[Start of section]

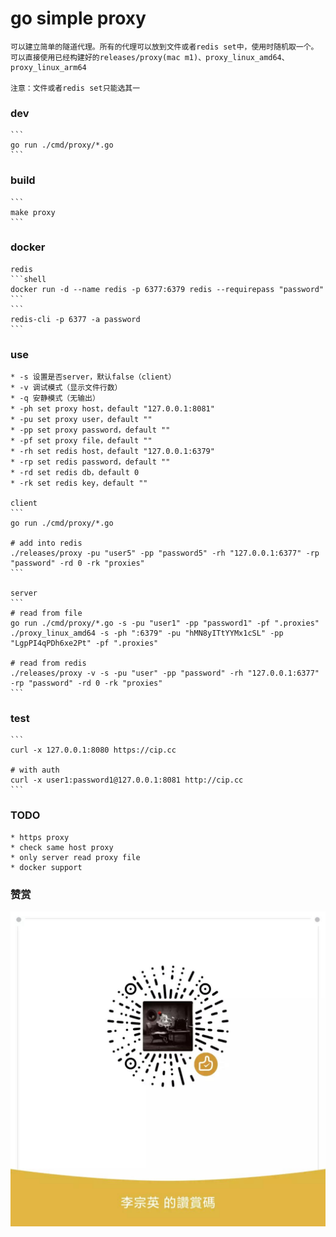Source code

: # go simple proxy

    可以建立简单的隧道代理。所有的代理可以放到文件或者redis set中，使用时随机取一个。
    可以直接使用已经构建好的releases/proxy(mac m1)、proxy_linux_amd64、proxy_linux_arm64

    注意：文件或者redis set只能选其一

### dev

    ```
    go run ./cmd/proxy/*.go
    ```

### build

    ```
    make proxy
    ```

### docker

    redis
    ```shell
    docker run -d --name redis -p 6377:6379 redis --requirepass "password"
    ```
    ```
    redis-cli -p 6377 -a password
    ```

### use

    * -s 设置是否server，默认false（client）
    * -v 调试模式（显示文件行数）
    * -q 安静模式（无输出）
    * -ph set proxy host，default "127.0.0.1:8081"
    * -pu set proxy user，default ""
    * -pp set proxy password，default ""
    * -pf set proxy file，default ""
    * -rh set redis host，default "127.0.0.1:6379"
    * -rp set redis password，default ""
    * -rd set redis db，default 0
    * -rk set redis key，default ""

    client
    ```
    go run ./cmd/proxy/*.go

    # add into redis
    ./releases/proxy -pu "user5" -pp "password5" -rh "127.0.0.1:6377" -rp "password" -rd 0 -rk "proxies"
    ```

    server
    ```
    # read from file
    go run ./cmd/proxy/*.go -s -pu "user1" -pp "password1" -pf ".proxies"
    ./proxy_linux_amd64 -s -ph ":6379" -pu "hMN8yITtYYMx1cSL" -pp "LgpPI4qPDh6xe2Pt" -pf ".proxies"

    # read from redis
    ./releases/proxy -v -s -pu "user" -pp "password" -rh "127.0.0.1:6377" -rp "password" -rd 0 -rk "proxies"
    ```

### test

    ```
    curl -x 127.0.0.1:8080 https://cip.cc

    # with auth
    curl -x user1:password1@127.0.0.1:8081 http://cip.cc
    ```

### TODO

    * https proxy
    * check same host proxy
    * only server read proxy file
    * docker support

### 赞赏

![image](./appreciate.jpeg)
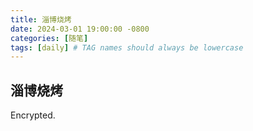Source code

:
```yaml
---
title: 淄博烧烤
date: 2024-03-01 19:00:00 -0800
categories: [随笔]
tags: [daily] # TAG names should always be lowercase
---
```


## 淄博烧烤

Encrypted.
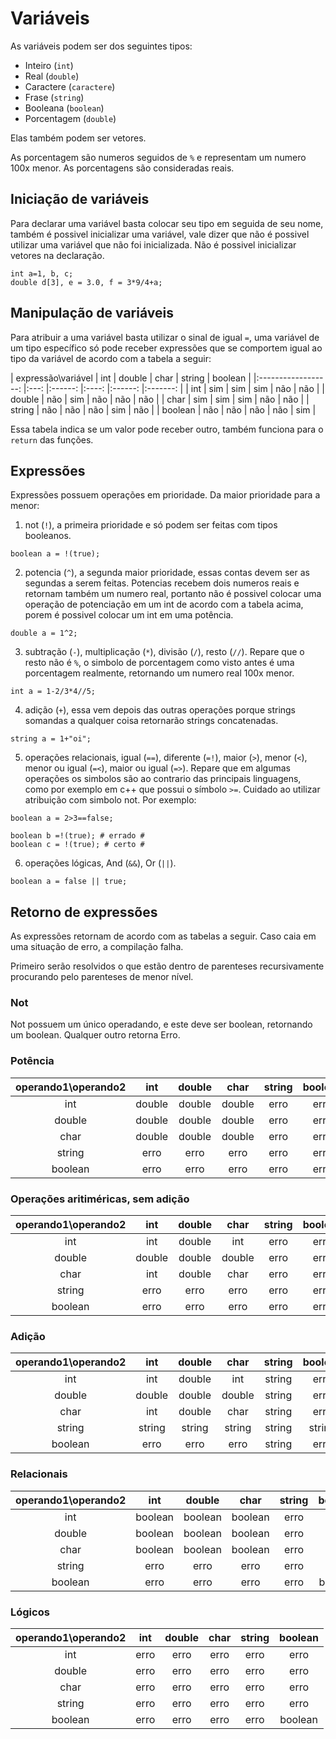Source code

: # Variáveis

As variáveis podem ser dos seguintes tipos:
- Inteiro (`int`)
- Real (`double`)
- Caractere (`caractere`)
- Frase (`string`)
- Booleana (`boolean`)
- Porcentagem (`double`)

Elas também podem ser vetores.

As porcentagem são numeros seguidos de `%` e representam um numero 100x menor. As porcentagens são consideradas reais.

## Iniciação de variáveis
Para declarar uma variável basta colocar seu tipo em seguida de seu nome, também é possivel inicializar uma variável, vale dizer que não é possivel utilizar uma variável que não foi inicializada. Não é possivel inicializar vetores na declaração.

```
int a=1, b, c;
double d[3], e = 3.0, f = 3*9/4+a;
```

## Manipulação de variáveis
Para atribuir a uma variável basta utilizar o sinal de igual `=`, uma variável de um tipo específico só pode receber expressões que se comportem igual ao tipo da variável de acordo com a tabela a seguir:

<a id="tabelaTipo"></a>
| expressão\variável 	| int 	| double 	| char 	| string 	| boolean 	|
|:------------------:	|:---:	|:------:	|:----:	|:------:	|:-------:	|
|         int        	| sim 	|   sim  	|  sim 	|   não  	|   não   	|
|       double       	| não 	|   sim  	|  não 	|   não  	|   não   	|
|        char        	| sim 	|   sim  	|  sim 	|   não  	|   não   	|
|       string       	| não 	|   não  	|  não 	|   sim  	|   não   	|
|       boolean      	| não 	|   não  	|  não 	|   não  	|   sim   	|

Essa tabela indica se um valor pode receber outro, também funciona para o `return` das funções.

## Expressões
Expressões possuem operações em prioridade. Da maior prioridade para a menor:

1. not (`!`), a primeira prioridade e só podem ser feitas com tipos booleanos.
```
boolean a = !(true);
```

2. potencia (`^`), a segunda maior prioridade, essas contas devem ser as segundas a serem feitas. Potencias recebem dois numeros reais e retornam também um numero real, portanto não é possivel colocar uma operação de potenciação em um int de acordo com a tabela acima, porem é possivel colocar um int em uma potência.
```
double a = 1^2;
```

3. subtração (`-`), multiplicação (`*`), divisão (`/`), resto (`//`). Repare que o resto não é `%`, o simbolo de porcentagem como visto antes é uma porcentagem realmente, retornando um numero real 100x menor.
```
int a = 1-2/3*4//5;
```

4. adição (`+`), essa vem depois das outras operações porque strings somandas a qualquer coisa retornarão strings concatenadas.
```
string a = 1+"oi";
```

5. operações relacionais, igual (`==`), diferente (`=!`), maior (`>`), menor (`<`), menor ou igual (`=<`), maior ou igual (`=>`). Repare que em algumas operações os simbolos são ao contrario das principais linguagens, como por exemplo em c++ que possui o símbolo `>=`. Cuidado ao utilizar atribuição com simbolo not. Por exemplo:
```
boolean a = 2>3==false;

boolean b =!(true); # errado #
boolean c = !(true); # certo #
```

6. operações lógicas, And (`&&`), Or (`||`).
```
boolean a = false || true;
```
## Retorno de expressões
As expressões retornam de acordo com as tabelas a seguir. Caso caia em uma situação de erro, a compilação falha.

Primeiro serão resolvidos o que estão dentro de parenteses recursivamente procurando pelo parenteses de menor nível.

### Not
Not possuem um único operadando, e este deve ser boolean, retornando um boolean. Qualquer outro retorna Erro.

### Potência
| operando1\operando2 	|   int  	| double 	|  char  	| string 	| boolean 	|
|:-------------------:	|:------:	|:------:	|:------:	|:------:	|:-------:	|
|         int         	| double 	| double 	| double 	|  erro  	|   erro  	|
|        double       	| double 	| double 	| double 	|  erro  	|   erro  	|
|         char        	| double 	| double 	| double 	|  erro  	|   erro  	|
|        string       	|  erro  	|  erro  	|  erro  	|  erro  	|   erro  	|
|       boolean       	|  erro  	|  erro  	|  erro  	|  erro  	|   erro  	|

### Operações aritiméricas, sem adição
| operando1\operando2 	|   int  	| double 	|  char  	| string 	| boolean 	|
|:-------------------:	|:------:	|:------:	|:------:	|:------:	|:-------:	|
|         int         	|   int  	| double 	|   int  	|  erro  	|   erro  	|
|        double       	| double 	| double 	| double 	|  erro  	|   erro  	|
|         char        	|   int  	| double 	|  char  	|  erro  	|   erro  	|
|        string       	|  erro  	|  erro  	|  erro  	|  erro  	|   erro  	|
|       boolean       	|  erro  	|  erro  	|  erro  	|  erro  	|   erro  	|

### Adição
| operando1\operando2 	|   int  	| double 	|  char  	| string 	| boolean 	|
|:-------------------:	|:------:	|:------:	|:------:	|:------:	|:-------:	|
|         int         	|   int  	| double 	|   int  	| string 	|   erro  	|
|        double       	| double 	| double 	| double 	| string 	|   erro  	|
|         char        	|   int  	| double 	|  char  	| string 	|   erro  	|
|        string       	| string 	| string 	| string 	| string 	|  string 	|
|       boolean       	|  erro  	|  erro  	|  erro  	| string 	|   erro  	|

### Relacionais
| operando1\operando2 	|   int   	|  double 	|   char  	| string 	| boolean 	|
|:-------------------:	|:-------:	|:-------:	|:-------:	|:------:	|:-------:	|
|         int         	| boolean 	| boolean 	| boolean 	|  erro  	|   erro  	|
|        double       	| boolean 	| boolean 	| boolean 	|  erro  	|   erro  	|
|         char        	| boolean 	| boolean 	| boolean 	|  erro  	|   erro  	|
|        string       	|   erro  	|   erro  	|   erro  	|  erro  	|   erro  	|
|       boolean       	|   erro  	|   erro  	|   erro  	|  erro  	| boolean 	|

### Lógicos
| operando1\operando2 	|  int 	| double 	| char 	| string 	| boolean 	|
|:-------------------:	|:----:	|:------:	|:----:	|:------:	|:-------:	|
|         int         	| erro 	|  erro  	| erro 	|  erro  	|   erro  	|
|        double       	| erro 	|  erro  	| erro 	|  erro  	|   erro  	|
|         char        	| erro 	|  erro  	| erro 	|  erro  	|   erro  	|
|        string       	| erro 	|  erro  	| erro 	|  erro  	|   erro  	|
|       boolean       	| erro 	|  erro  	| erro 	|  erro  	| boolean 	|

[End of section]

• **What you need to do**
All lines in the preceding records that hold the word "client" need to be copied.

• **Your solution**
    * -s 设置是否server，默认false（client）
    client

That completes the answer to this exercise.